A poster calling for the release of Ibrahim Sharif, one of Bahrain’s jailed opposition leaders.

One night after his speech, Sharif was dragged from his bed at 2:30 in the morning, arrested and sent back to prison, where he has been ever since.

While Article 165 of Bahrain’s penal code does indeed mandate a prison term for anyone who “incites others to develop hatred or hostility towards the system of government,” the jailing of a secular activist for a political speech seems to expose the monarchy’s repeated claims that it is on the path to reform as nothing more than spin.

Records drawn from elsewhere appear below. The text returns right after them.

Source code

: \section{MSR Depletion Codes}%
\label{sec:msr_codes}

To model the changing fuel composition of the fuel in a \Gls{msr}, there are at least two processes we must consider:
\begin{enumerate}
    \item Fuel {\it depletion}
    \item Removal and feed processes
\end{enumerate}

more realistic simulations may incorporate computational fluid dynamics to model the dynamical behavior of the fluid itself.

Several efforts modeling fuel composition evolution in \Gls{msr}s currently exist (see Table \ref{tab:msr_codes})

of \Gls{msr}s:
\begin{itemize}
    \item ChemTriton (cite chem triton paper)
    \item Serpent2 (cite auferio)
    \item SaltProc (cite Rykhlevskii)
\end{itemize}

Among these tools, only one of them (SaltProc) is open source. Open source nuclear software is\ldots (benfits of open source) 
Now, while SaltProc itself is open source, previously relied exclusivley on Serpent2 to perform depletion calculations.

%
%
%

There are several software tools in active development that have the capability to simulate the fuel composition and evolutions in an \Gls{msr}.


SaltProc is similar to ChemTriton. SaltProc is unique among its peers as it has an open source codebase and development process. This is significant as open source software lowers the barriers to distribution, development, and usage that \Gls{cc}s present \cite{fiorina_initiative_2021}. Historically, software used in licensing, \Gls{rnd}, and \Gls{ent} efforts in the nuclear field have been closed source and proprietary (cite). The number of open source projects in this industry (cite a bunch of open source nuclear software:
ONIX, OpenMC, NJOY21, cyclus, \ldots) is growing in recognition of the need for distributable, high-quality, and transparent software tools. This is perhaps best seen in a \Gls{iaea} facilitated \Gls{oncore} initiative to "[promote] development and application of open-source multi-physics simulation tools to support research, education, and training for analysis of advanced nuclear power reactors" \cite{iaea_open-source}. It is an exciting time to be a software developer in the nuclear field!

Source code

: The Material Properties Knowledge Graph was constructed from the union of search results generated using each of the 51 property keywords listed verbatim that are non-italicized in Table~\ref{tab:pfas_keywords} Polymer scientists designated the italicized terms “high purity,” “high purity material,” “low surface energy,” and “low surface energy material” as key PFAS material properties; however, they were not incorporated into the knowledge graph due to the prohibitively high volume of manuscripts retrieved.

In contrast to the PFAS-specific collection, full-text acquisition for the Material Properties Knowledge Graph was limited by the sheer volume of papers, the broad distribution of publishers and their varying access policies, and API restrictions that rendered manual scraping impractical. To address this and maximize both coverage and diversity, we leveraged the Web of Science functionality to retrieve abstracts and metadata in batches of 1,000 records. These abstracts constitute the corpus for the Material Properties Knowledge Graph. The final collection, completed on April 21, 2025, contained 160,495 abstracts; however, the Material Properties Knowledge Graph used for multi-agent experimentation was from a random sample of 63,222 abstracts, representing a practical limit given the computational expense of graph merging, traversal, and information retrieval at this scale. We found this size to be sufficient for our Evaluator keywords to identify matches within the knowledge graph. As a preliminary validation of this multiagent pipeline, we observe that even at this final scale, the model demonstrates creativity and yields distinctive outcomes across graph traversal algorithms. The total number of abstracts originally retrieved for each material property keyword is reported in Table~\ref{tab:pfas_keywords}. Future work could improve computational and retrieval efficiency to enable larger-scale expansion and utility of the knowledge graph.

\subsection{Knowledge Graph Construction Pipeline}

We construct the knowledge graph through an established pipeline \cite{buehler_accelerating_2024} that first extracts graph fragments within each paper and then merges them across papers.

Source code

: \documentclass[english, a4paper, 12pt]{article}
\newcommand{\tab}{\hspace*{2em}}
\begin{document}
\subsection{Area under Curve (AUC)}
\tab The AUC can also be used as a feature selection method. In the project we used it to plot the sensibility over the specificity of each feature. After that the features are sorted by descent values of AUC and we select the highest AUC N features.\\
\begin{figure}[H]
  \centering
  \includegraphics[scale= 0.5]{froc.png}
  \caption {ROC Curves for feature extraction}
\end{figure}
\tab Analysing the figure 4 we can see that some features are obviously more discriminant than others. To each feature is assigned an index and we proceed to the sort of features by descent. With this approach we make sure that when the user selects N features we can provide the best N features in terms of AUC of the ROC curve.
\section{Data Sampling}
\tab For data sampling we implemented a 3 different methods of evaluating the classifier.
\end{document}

As the Bahrain Center for Human Rights noted on Tuesday, the State Department “cited Sharif’s early release in June 2015 by royal pardon, after serving four years and three months, as a key example of Bahrain’s ‘meaningful progress’ on human rights reform that led to the partial resumption of arms sales that same month.”

After Sharif was re-arrested, less than two weeks later, the State expressed its “concern,” but made no mention of any concrete action against the gulf kingdom where the United States Navy’s Fifth Fleet is based.

Like the royal family that rules Bahrain, Sharif is a member of the country’s Sunni Muslim minority.

When pro-democracy protesters filled the streets of Bahrain in early 2011, the veteran campaigner against government corruption warned journalists not to fall for the monarchy’s attempts to discredit the peaceful movement as a violent sectarian uprising.

The religion of the protesters “does not matter,” Sharif said in a conversation with a reporter caught on video on February 17 of that year.

A good cause is a good cause — whether it’s a Shia, it’s a Christian, it’s a Jew, it’s a Hindu or whoever has the cause; people should support the cause. The fact of the matter that we have more Shiites supporting the cause does not make the cause any weaker. People with more grievances in any place in the world will take to the streets first; others will follow. I don’t think we should insult the movement because there are a lot of Shiites and very few Sunnis, it does not matter. I am a Sunni, my wife is a Shiite, we are a society where Shia and Sunni live together. The government divided the society. And therefore somebody has to start something. If it is going to be the Shiites from the villages who start, so be it, the people will follow.

One day after this video was recorded, several protesters, marching with their hands in the air and chanting “Peaceful! Peaceful!” were gunned down by members of Bahrain’s security forces.